Как неточность Веллея Патеркула, говорящего о «современниках», так и его очевидное незнание хронологии римских историков поздней республики препятствует, основываясь на его замечаниях, классифицировать Кв. Клавдия Квадригария и Валерия Антиата хронологически точнее, чем между упомянутыми termini ante quem и post quos, не говоря уже о том, чтобы датировать их примерно восьмидесятыми или семидесятыми годами последнего дохристианского века.
Больше, чем 27 г. до н. э. как terminus ante quem и вытекающих из содержания их фрагментов termini post quos о Кв. Клавдии Квадригарии и Валерии Антиате даже с помощью сведений Веллея Патеркула вряд ли что можно выяснить. Даже об относительной хронологии Клавдия Квадригария и Валерия Антиата, то есть о том, кто из обоих авторов старше и кто младше, нельзя сказать ничего достоверного.

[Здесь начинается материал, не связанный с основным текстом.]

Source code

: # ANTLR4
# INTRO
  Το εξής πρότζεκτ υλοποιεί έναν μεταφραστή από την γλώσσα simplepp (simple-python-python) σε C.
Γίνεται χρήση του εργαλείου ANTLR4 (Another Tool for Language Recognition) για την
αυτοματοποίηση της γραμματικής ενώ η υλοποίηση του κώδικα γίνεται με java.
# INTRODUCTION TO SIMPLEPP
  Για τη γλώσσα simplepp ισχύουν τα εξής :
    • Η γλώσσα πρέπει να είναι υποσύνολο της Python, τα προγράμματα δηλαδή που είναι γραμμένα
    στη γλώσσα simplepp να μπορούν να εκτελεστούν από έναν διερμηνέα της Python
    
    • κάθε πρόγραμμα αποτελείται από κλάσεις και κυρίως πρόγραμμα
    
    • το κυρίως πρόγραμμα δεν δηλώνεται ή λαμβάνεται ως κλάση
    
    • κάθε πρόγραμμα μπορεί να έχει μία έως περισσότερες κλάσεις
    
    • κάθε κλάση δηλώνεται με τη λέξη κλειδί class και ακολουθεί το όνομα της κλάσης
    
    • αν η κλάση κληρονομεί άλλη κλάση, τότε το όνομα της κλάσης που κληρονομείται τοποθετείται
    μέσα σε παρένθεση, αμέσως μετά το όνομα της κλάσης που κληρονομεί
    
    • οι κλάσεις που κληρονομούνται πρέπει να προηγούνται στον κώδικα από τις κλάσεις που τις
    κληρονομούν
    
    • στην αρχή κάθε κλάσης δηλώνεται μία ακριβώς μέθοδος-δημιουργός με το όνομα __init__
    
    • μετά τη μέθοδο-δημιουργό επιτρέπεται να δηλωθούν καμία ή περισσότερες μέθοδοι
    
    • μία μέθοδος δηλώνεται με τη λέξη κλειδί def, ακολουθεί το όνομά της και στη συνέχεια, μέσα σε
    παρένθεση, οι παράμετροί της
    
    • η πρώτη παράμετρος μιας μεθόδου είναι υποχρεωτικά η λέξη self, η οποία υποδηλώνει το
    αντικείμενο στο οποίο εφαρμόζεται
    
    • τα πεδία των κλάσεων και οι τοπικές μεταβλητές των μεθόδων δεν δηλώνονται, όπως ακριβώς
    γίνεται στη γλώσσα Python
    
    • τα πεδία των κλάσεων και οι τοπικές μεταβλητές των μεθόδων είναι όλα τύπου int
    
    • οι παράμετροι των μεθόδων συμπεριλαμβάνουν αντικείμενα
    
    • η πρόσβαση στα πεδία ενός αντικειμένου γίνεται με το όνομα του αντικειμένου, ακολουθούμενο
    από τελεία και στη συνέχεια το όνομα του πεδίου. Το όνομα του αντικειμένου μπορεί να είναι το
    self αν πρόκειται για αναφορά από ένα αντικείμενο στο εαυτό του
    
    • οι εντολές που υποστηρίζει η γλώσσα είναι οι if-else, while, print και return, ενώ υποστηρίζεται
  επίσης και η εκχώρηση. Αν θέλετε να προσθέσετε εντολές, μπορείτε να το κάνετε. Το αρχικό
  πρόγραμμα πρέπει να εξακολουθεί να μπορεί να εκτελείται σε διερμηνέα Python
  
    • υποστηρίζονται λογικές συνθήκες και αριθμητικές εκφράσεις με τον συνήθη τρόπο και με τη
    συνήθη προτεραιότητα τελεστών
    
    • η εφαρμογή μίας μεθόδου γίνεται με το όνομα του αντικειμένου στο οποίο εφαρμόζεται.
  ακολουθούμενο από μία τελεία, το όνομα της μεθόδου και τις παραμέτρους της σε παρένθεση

Что касается теперь Цицерона, то наши хронологические данные о Кв. Клавдии Квадригарии и Валерии Антиате не позволяют в силу своей неточности решить центральный вопрос о том, были ли произведения этих авторов представлены еще до смерти Цицерона или нет. Отсюда с помощью хронологических аргументов мало что можно сделать для выяснения вопроса об их возможном влиянии на Цицерона. Поэтому факт, что Цицерон никогда не упоминал ни Клавдия Квадригария, ни Валерия Антиата, нельзя объяснить просто тем, что их произведения появились бы только в очень позднее время, то есть незадолго до или даже после смерти Цицерона, ибо столь поздняя дата появления не представляется возможной. С другой стороны, отсутствие этих авторов у Цицерона тоже нельзя назвать особенно предосудительным, ибо точно не известно, появились ли их сочинения столь рано, чтобы они могли быть известны Цицерону.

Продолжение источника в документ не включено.